=- James Cameron wrote on Wed 18.Jul'07 at 19:43:22 +1000 -=

> On Mon, Jul 16, 2007 at 08:37:53PM +0200, Rado S wrote:
> > I can't help it that issues put in simple words don't mean the
> > same for everybody and therefore need clarification, but also
> > need patience and attention on the receiving/ requesting side
> > when given.
> 
> You can help it. It is your responsibility as well as ours. Simple
> words do not have a common meaning. But it takes more round trips
> during communication than you have been willing to give.

What makes you believe I'm not willing to do what it takes to
clarify things? Afterall, I'm still asking and answering.

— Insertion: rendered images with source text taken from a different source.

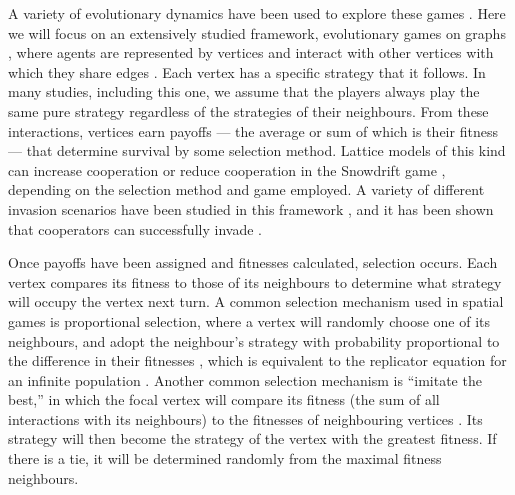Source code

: \documentclass[reprint,aps,pre,twocolumn]{revtex4-1}
\begin{document}
A variety of evolutionary dynamics have been used to explore these games \cite{lehmann06,perc10}. Here we will focus on an extensively studied framework, evolutionary games on graphs \cite{nowak10,roca09,szabo07}, where agents are represented by vertices and interact with other vertices with which they share edges \cite{hauert01, nowak92}. Each vertex has a specific strategy that it follows. In many studies, including this one, we assume that the players always play the same pure strategy regardless of the strategies of their neighbours. From these interactions, vertices earn payoffs --- the average or sum of which is their fitness --- that determine survival by some selection method. Lattice models of this kind can increase cooperation \cite{killingback96} or reduce cooperation in the Snowdrift game \cite{hauert04}, depending on the selection method and game employed. A variety of different invasion scenarios have been studied in this framework \cite{fu10}, and it has been shown that cooperators can successfully invade \cite{langer08}.

Once payoffs have been assigned and fitnesses calculated, selection occurs. Each vertex compares its fitness to those of its neighbours to determine what strategy will occupy the vertex next turn. A common selection mechanism used in spatial games is proportional selection, where a vertex will randomly choose one of its neighbours, and adopt the neighbour's strategy with probability proportional to the difference in their fitnesses \cite{buesser12}, which is equivalent to the replicator equation for an infinite population \cite{helbing92}. Another common selection mechanism is ``imitate the best,'' in which the focal vertex will compare its fitness (the sum of all interactions with its neighbours) to the fitnesses of neighbouring vertices \cite{hauert01}. Its strategy will then become the strategy of the vertex with the greatest fitness. If there is a tie, it will be determined randomly from the maximal fitness neighbours.
\end{document}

> By batching your replies you make this clarification impractical.
> Limit yourself to small doses of communication, regularly. You
> must learn the words to use, and the only way to do that is to
> correct your words.

Correction is fine, if it's explicit and lead by good example.

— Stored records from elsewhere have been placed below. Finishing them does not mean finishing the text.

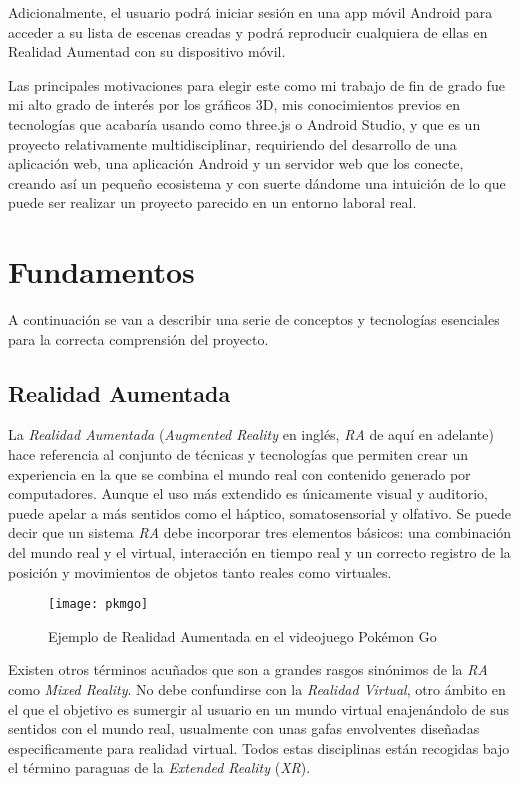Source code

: Adicionalmente, el usuario podrá iniciar sesión en una app móvil Android para acceder a su lista de escenas creadas y podrá reproducir cualquiera de ellas en Realidad Aumentad con su dispositivo móvil.

Las principales motivaciones para elegir este como mi trabajo de fin de grado fue mi alto grado de interés por los gráficos 3D, mis conocimientos previos en tecnologías que acabaría usando como three.js o Android Studio, y que es un proyecto relativamente multidisciplinar, requiriendo del desarrollo de una aplicación web, una aplicación Android y un servidor web que los conecte, creando así un pequeño ecosistema y con suerte dándome una intuición de lo que puede ser realizar un proyecto parecido en un entorno laboral real.

\section{Fundamentos}

A continuación se van a describir una serie de conceptos y tecnologías esenciales para la correcta comprensión del proyecto.

\subsection{Realidad Aumentada}

La \textit{Realidad Aumentada} (\textit{Augmented Reality} en inglés, \textit{RA} de aquí en adelante) hace referencia al conjunto de técnicas y tecnologías que permiten crear un experiencia en la que se combina el mundo real con contenido generado por computadores. Aunque el uso más extendido es únicamente visual y auditorio, puede apelar a más sentidos como el háptico, somatosensorial y olfativo. Se puede decir que un sistema \textit{RA} debe incorporar tres elementos básicos: una combinación del mundo real y el virtual, interacción en tiempo real y un correcto registro de la posición y movimientos de objetos tanto reales como virtuales. 

\begin{figure}[H]
    \centering
    \texttt{[image: pkmgo]}
    \caption[Ejemplo RA]{Ejemplo de Realidad Aumentada en el videojuego Pokémon Go}
\end{figure}

Existen otros términos acuñados que son a grandes rasgos sinónimos de la \textit{RA} como \textit{Mixed Reality}. No debe confundirse con la \textit{Realidad Virtual}, otro ámbito en el que el objetivo es sumergir al usuario en un mundo virtual enajenándolo de sus sentidos con el mundo real, usualmente con unas gafas envolventes diseñadas especificamente para realidad virtual. Todos estas disciplinas están recogidas bajo el término paraguas de la \textit{Extended Reality} (\textit{XR}).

Small doses, regularly: this can be a problem when I miss the
activity time of a thread and then people lose focus on what matter
but get lost in off-topic stuff.

When I couldn't follow live, I wanted to speed up the catching up to
sustain the general momentum of current activity, so I gave
explanations or detail in advance, so you wouldn't have to ask that
even later.

> > > Volunteer your efforts in something as a method of building
> > > credibility.
> > 
> > I thought I had as far as it was possible ... and time
> > permitted, currently too busy to even respond faster.
> 
> If you are too busy, then leave this task for later, otherwise in
> your haste you may hurt yourself.

I've always _taken_ my time exactly to avoid damage (to anyone).
That's the reason why things have become as slow and big as they
were.
 How can I make up for taking my time without making answers bigger
or giving them in "batched" mode to catch up what came in the
meantime?

Speed, size, frequency, thought: which of them to sacrifice in
favour of the others? What serves the cause of timely but satisfying
results better?
 I can't go faster (respond live when you "6-12 hours +/- off
people" wake up and get together) in general, but also I was
exceptionally busy in the past 2+ months, so even catching up
afterwards was delayed. (in April, when the issue (re-)started, I
had more time, but this changed soon thereafter)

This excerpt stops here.